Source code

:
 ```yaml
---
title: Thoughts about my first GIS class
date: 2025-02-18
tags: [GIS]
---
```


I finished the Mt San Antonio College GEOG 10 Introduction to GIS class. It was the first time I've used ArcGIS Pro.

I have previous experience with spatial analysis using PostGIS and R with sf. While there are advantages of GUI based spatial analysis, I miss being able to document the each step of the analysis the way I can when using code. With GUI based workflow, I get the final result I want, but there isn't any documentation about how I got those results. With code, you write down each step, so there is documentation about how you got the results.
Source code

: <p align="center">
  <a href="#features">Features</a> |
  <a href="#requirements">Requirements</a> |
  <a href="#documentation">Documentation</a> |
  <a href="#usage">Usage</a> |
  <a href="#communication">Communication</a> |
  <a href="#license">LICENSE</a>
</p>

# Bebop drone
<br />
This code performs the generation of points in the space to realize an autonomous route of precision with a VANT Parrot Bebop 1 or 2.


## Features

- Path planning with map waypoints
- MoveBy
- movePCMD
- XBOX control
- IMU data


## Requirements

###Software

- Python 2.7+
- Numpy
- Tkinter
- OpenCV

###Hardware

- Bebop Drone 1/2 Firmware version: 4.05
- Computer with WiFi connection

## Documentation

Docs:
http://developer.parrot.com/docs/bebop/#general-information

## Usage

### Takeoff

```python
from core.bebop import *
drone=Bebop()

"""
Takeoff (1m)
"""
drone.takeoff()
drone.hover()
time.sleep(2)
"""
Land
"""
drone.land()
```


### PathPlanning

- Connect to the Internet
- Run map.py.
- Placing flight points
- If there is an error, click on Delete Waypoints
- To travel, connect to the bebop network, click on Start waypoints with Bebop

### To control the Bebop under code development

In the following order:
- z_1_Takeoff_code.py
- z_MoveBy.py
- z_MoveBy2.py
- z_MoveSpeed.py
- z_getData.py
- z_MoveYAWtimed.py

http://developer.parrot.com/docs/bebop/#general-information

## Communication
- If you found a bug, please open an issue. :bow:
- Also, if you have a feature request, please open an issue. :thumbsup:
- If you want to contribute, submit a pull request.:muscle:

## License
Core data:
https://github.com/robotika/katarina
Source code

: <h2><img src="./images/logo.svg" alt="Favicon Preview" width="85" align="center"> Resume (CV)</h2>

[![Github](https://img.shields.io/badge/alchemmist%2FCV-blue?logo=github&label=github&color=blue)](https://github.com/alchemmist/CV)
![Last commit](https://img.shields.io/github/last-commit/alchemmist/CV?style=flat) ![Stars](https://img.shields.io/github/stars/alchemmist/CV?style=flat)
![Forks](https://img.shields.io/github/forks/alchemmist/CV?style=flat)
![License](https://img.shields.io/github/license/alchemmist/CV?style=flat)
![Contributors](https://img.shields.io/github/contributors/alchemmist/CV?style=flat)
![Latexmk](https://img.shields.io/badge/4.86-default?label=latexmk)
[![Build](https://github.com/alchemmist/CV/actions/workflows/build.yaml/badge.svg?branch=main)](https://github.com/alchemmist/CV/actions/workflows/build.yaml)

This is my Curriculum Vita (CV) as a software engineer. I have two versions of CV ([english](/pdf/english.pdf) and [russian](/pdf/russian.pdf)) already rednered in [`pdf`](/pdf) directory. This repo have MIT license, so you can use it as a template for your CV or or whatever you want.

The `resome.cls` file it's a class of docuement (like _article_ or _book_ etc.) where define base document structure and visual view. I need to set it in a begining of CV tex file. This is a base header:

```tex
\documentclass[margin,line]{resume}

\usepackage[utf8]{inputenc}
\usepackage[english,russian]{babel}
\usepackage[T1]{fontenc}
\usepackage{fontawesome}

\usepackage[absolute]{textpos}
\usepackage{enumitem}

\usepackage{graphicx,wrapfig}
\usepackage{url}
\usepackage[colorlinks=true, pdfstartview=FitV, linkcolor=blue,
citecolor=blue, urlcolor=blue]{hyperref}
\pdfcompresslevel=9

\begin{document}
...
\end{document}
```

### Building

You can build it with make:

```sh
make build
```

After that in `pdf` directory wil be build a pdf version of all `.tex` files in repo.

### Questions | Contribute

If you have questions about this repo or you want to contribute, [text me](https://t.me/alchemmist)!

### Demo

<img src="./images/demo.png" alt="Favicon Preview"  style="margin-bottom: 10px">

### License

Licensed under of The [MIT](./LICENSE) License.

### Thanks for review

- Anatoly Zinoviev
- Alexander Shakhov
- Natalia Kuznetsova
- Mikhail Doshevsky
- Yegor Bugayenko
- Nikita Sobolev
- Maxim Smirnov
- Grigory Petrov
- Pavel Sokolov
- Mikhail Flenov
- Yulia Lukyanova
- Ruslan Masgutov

--*--

*YOUR TASK*: Filter on the word "there": copy each matching line from the entries above.

*SOLUTION TO THE PROBLEM*:
I have previous experience with spatial analysis using PostGIS and R with sf. While there are advantages of GUI based spatial analysis, I miss being able to document the each step of the analysis the way I can when using code. With GUI based workflow, I get the final result I want, but there isn't any documentation about how I got those results. With code, you write down each step, so there is documentation about how you got the results.
- If there is an error, click on Delete Waypoints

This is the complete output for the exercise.